Rearrangement?

Question

Been staring at this for ages and can't see how to do it any help appreciated thanks.

x = (m.s.e^(c.t))/(s - m+ m.e^(ct))

Simplified to
x = s.m/(m+(s - m).e^(ct))

Where all are constants except x and t. Thanks again sorry it messy (if it wasn't I would probably be able to do it, then again....)

Answer 1

Well, I don't see how that works exactly the way you posted it, but I can see how it works if there are either

1) two minuses in the original problem, which should have read:

x = (m × s × e^(-c × t)) / (s - m + m × e^(-c × t))

OR

2) one minus in the final answer, which should have read:

x = (s × m) / [m + (s - m) × e^(-c × t)]

I'll assume you posted the problem correctly but messed up the answer. The process is the same either way.

x = (m × s × e^(c × t)) / (s - m + m × e^(c × t))

Multiply top and bottom by e^(-c × t):

x = (m × s × e^(c × t)) / (s - m + m × e^(c × t)) × e^(-c × t)/e^(-c × t)

Distribute it through:

x = (m × s × e^(c × t) × e^(-c × t)) / [(s - m + m × e^(c × t)) × e^(-c × t)]

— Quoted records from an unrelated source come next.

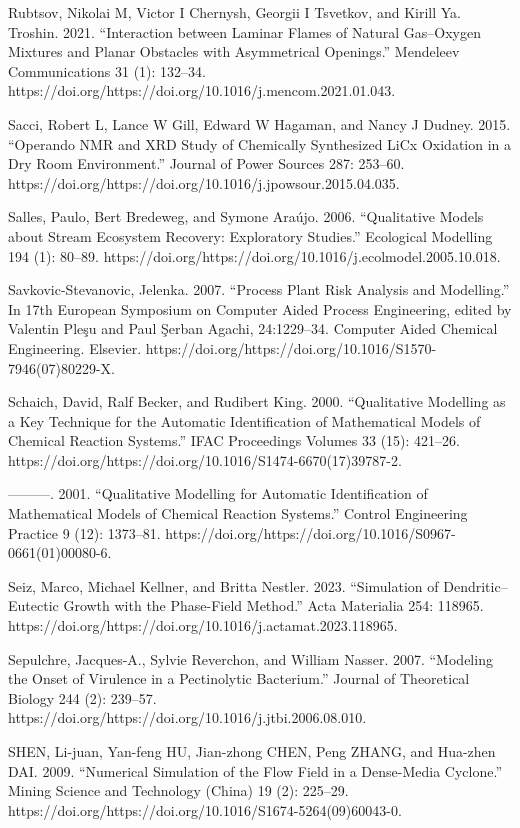 \documentclass[utf8]{gradu3}
\begin{document}
Rubtsov, Nikolai M, Victor I Chernysh, Georgii I Tsvetkov, and Kirill Ya. Troshin. 2021. “Interaction between Laminar Flames of Natural Gas–Oxygen Mixtures and Planar Obstacles with Asymmetrical Openings.” Mendeleev Communications 31 (1): 132–34. https://doi.org/https://doi.org/10.1016/j.mencom.2021.01.043.

Sacci, Robert L, Lance W Gill, Edward W Hagaman, and Nancy J Dudney. 2015. “Operando NMR and XRD Study of Chemically Synthesized LiCx Oxidation in a Dry Room Environment.” Journal of Power Sources 287: 253–60. https://doi.org/https://doi.org/10.1016/j.jpowsour.2015.04.035.

Salles, Paulo, Bert Bredeweg, and Symone Araújo. 2006. “Qualitative Models about Stream Ecosystem Recovery: Exploratory Studies.” Ecological Modelling 194 (1): 80–89. https://doi.org/https://doi.org/10.1016/j.ecolmodel.2005.10.018.

Savkovic-Stevanovic, Jelenka. 2007. “Process Plant Risk Analysis and Modelling.” In 17th European Symposium on Computer Aided Process Engineering, edited by Valentin Pleşu and Paul Şerban Agachi, 24:1229–34. Computer Aided Chemical Engineering. Elsevier. https://doi.org/https://doi.org/10.1016/S1570-7946(07)80229-X.

Schaich, David, Ralf Becker, and Rudibert King. 2000. “Qualitative Modelling as a Key Technique for the Automatic Identification of Mathematical Models of Chemical Reaction Systems.” IFAC Proceedings Volumes 33 (15): 421–26. https://doi.org/https://doi.org/10.1016/S1474-6670(17)39787-2.

———. 2001. “Qualitative Modelling for Automatic Identification of Mathematical Models of Chemical Reaction Systems.” Control Engineering Practice 9 (12): 1373–81. https://doi.org/https://doi.org/10.1016/S0967-0661(01)00080-6.

Seiz, Marco, Michael Kellner, and Britta Nestler. 2023. “Simulation of Dendritic–Eutectic Growth with the Phase-Field Method.” Acta Materialia 254: 118965. https://doi.org/https://doi.org/10.1016/j.actamat.2023.118965.

Sepulchre, Jacques-A., Sylvie Reverchon, and William Nasser. 2007. “Modeling the Onset of Virulence in a Pectinolytic Bacterium.” Journal of Theoretical Biology 244 (2): 239–57. https://doi.org/https://doi.org/10.1016/j.jtbi.2006.08.010.

SHEN, Li-juan, Yan-feng HU, Jian-zhong CHEN, Peng ZHANG, and Hua-zhen DAI. 2009. “Numerical Simulation of the Flow Field in a Dense-Media Cyclone.” Mining Science and Technology (China) 19 (2): 225–29. https://doi.org/https://doi.org/10.1016/S1674-5264(09)60043-0.
\end{document}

And then e^(c × t) × e^(-c × t) = e^(c × t - c × t) = e^0:

x = (m × s × e^0) / [s × e^(-c × t) - m × e^(-c × t) + m × e^0]

And of course e^0 is just 1:

x = (s × m) / [m + (s - m) × e^(-c × t)]

If the minuses should be in the original equation instead of the final solution, then you'd multiply by e^(c × t)/e^(c × t), instead.

Would be interested to know which it was.... If it's neither, then the person who wrote it messed up.

- - - - - - - - - - - -

Cliff's Notes Version: n = ct

           mseⁿ           eˉⁿ              ms
x = - - - - - - - - -  ×  - - - = - - - - - - - - - - -
     s - m + meⁿ      eˉⁿ     seˉⁿ - meˉⁿ + m

             ms
x = - - - - - - - - - - -
      m + eˉⁿ(s - m)

Answer 2

This is a horse with a broken leg, and needs to be shot.

This is totally messed up, and the original expression really can't be simplified any further anyway, if you've posted it correctly.